Take the entries below and retype them exactly.

*** Task input ***

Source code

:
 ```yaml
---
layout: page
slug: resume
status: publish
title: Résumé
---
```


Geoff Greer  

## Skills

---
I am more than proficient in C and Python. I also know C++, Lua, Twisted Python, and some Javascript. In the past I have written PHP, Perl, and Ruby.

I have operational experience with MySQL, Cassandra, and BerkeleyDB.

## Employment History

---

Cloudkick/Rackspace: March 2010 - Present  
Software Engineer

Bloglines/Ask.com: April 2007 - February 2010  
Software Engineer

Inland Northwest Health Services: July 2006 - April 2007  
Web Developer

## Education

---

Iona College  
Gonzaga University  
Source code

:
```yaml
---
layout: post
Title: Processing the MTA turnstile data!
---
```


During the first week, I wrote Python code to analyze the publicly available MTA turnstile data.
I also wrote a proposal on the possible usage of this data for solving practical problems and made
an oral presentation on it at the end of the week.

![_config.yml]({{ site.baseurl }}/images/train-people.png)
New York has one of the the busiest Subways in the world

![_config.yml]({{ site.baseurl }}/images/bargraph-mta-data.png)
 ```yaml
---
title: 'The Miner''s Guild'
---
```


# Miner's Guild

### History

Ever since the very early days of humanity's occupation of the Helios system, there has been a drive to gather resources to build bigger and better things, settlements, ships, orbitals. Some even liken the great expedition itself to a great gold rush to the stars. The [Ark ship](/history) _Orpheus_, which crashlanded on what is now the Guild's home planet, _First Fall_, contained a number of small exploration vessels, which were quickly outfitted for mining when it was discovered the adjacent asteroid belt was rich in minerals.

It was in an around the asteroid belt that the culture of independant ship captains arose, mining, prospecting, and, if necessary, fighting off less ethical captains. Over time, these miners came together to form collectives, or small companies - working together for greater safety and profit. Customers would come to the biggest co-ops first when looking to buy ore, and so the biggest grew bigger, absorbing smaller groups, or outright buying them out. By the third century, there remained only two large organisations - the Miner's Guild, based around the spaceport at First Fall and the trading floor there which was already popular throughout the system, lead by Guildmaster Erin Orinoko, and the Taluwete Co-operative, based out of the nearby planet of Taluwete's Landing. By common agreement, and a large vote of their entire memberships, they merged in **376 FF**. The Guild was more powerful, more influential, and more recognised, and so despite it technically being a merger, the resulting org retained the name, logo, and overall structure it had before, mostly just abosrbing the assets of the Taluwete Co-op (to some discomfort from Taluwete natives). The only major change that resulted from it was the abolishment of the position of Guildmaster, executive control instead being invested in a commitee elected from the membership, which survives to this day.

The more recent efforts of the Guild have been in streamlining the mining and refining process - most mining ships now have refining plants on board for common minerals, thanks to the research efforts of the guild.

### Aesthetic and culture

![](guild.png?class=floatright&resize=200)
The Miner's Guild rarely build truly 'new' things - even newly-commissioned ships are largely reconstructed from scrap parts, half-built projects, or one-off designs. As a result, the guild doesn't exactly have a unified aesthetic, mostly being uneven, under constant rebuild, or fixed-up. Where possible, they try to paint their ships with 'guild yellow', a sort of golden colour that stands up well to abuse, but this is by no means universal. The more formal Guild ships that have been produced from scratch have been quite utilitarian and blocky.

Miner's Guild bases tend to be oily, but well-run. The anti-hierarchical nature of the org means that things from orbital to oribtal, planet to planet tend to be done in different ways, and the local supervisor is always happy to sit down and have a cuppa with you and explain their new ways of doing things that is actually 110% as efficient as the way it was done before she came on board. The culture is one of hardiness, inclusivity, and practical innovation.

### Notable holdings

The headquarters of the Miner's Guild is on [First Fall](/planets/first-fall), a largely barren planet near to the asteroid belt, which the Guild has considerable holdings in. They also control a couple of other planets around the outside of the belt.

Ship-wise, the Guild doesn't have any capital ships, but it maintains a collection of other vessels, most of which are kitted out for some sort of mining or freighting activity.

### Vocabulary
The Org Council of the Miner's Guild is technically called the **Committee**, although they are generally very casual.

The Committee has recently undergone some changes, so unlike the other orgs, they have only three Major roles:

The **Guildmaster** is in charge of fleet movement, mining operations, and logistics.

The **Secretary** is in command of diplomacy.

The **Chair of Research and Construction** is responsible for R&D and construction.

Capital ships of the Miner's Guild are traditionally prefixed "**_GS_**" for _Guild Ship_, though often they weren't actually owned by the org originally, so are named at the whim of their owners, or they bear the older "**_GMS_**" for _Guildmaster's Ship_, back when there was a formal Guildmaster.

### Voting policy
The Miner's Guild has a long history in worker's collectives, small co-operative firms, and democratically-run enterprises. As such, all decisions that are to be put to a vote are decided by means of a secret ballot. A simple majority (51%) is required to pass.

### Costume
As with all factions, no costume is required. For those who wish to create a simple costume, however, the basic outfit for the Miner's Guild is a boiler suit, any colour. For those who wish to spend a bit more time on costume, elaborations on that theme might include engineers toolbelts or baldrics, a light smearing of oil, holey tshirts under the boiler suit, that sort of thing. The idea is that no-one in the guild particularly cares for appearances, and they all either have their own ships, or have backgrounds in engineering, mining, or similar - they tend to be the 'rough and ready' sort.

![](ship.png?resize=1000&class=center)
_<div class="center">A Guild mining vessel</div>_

*** End of Task input ***

*Task solution:*
Source code

:
 ```yaml
---
layout: page
slug: resume
status: publish
title: Résumé
---
```


Geoff Greer  

## Skills

---
I am more than proficient in C and Python. I also know C++, Lua, Twisted Python, and some Javascript. In the past I have written PHP, Perl, and Ruby.

I have operational experience with MySQL, Cassandra, and BerkeleyDB.

## Employment History

---

Cloudkick/Rackspace: March 2010 - Present  
Software Engineer

Bloglines/Ask.com: April 2007 - February 2010  
Software Engineer

Inland Northwest Health Services: July 2006 - April 2007  
Web Developer

## Education

---

Iona College  
Gonzaga University  
Source code

:
```yaml
---
layout: post
Title: Processing the MTA turnstile data!
---
```


During the first week, I wrote Python code to analyze the publicly available MTA turnstile data.
I also wrote a proposal on the possible usage of this data for solving practical problems and made
an oral presentation on it at the end of the week.

![_config.yml]({{ site.baseurl }}/images/train-people.png)
New York has one of the the busiest Subways in the world

![_config.yml]({{ site.baseurl }}/images/bargraph-mta-data.png)
 ```yaml
---
title: 'The Miner''s Guild'
---
```


# Miner's Guild

### History

Ever since the very early days of humanity's occupation of the Helios system, there has been a drive to gather resources to build bigger and better things, settlements, ships, orbitals. Some even liken the great expedition itself to a great gold rush to the stars. The [Ark ship](/history) _Orpheus_, which crashlanded on what is now the Guild's home planet, _First Fall_, contained a number of small exploration vessels, which were quickly outfitted for mining when it was discovered the adjacent asteroid belt was rich in minerals.

It was in an around the asteroid belt that the culture of independant ship captains arose, mining, prospecting, and, if necessary, fighting off less ethical captains. Over time, these miners came together to form collectives, or small companies - working together for greater safety and profit. Customers would come to the biggest co-ops first when looking to buy ore, and so the biggest grew bigger, absorbing smaller groups, or outright buying them out. By the third century, there remained only two large organisations - the Miner's Guild, based around the spaceport at First Fall and the trading floor there which was already popular throughout the system, lead by Guildmaster Erin Orinoko, and the Taluwete Co-operative, based out of the nearby planet of Taluwete's Landing. By common agreement, and a large vote of their entire memberships, they merged in **376 FF**. The Guild was more powerful, more influential, and more recognised, and so despite it technically being a merger, the resulting org retained the name, logo, and overall structure it had before, mostly just abosrbing the assets of the Taluwete Co-op (to some discomfort from Taluwete natives). The only major change that resulted from it was the abolishment of the position of Guildmaster, executive control instead being invested in a commitee elected from the membership, which survives to this day.

The more recent efforts of the Guild have been in streamlining the mining and refining process - most mining ships now have refining plants on board for common minerals, thanks to the research efforts of the guild.

### Aesthetic and culture

![](guild.png?class=floatright&resize=200)
The Miner's Guild rarely build truly 'new' things - even newly-commissioned ships are largely reconstructed from scrap parts, half-built projects, or one-off designs. As a result, the guild doesn't exactly have a unified aesthetic, mostly being uneven, under constant rebuild, or fixed-up. Where possible, they try to paint their ships with 'guild yellow', a sort of golden colour that stands up well to abuse, but this is by no means universal. The more formal Guild ships that have been produced from scratch have been quite utilitarian and blocky.

Miner's Guild bases tend to be oily, but well-run. The anti-hierarchical nature of the org means that things from orbital to oribtal, planet to planet tend to be done in different ways, and the local supervisor is always happy to sit down and have a cuppa with you and explain their new ways of doing things that is actually 110% as efficient as the way it was done before she came on board. The culture is one of hardiness, inclusivity, and practical innovation.

### Notable holdings

The headquarters of the Miner's Guild is on [First Fall](/planets/first-fall), a largely barren planet near to the asteroid belt, which the Guild has considerable holdings in. They also control a couple of other planets around the outside of the belt.

Ship-wise, the Guild doesn't have any capital ships, but it maintains a collection of other vessels, most of which are kitted out for some sort of mining or freighting activity.

### Vocabulary
The Org Council of the Miner's Guild is technically called the **Committee**, although they are generally very casual.

The Committee has recently undergone some changes, so unlike the other orgs, they have only three Major roles:

The **Guildmaster** is in charge of fleet movement, mining operations, and logistics.

The **Secretary** is in command of diplomacy.

The **Chair of Research and Construction** is responsible for R&D and construction.

Capital ships of the Miner's Guild are traditionally prefixed "**_GS_**" for _Guild Ship_, though often they weren't actually owned by the org originally, so are named at the whim of their owners, or they bear the older "**_GMS_**" for _Guildmaster's Ship_, back when there was a formal Guildmaster.

### Voting policy
The Miner's Guild has a long history in worker's collectives, small co-operative firms, and democratically-run enterprises. As such, all decisions that are to be put to a vote are decided by means of a secret ballot. A simple majority (51%) is required to pass.

### Costume
As with all factions, no costume is required. For those who wish to create a simple costume, however, the basic outfit for the Miner's Guild is a boiler suit, any colour. For those who wish to spend a bit more time on costume, elaborations on that theme might include engineers toolbelts or baldrics, a light smearing of oil, holey tshirts under the boiler suit, that sort of thing. The idea is that no-one in the guild particularly cares for appearances, and they all either have their own ships, or have backgrounds in engineering, mining, or similar - they tend to be the 'rough and ready' sort.

![](ship.png?resize=1000&class=center)
_<div class="center">A Guild mining vessel</div>_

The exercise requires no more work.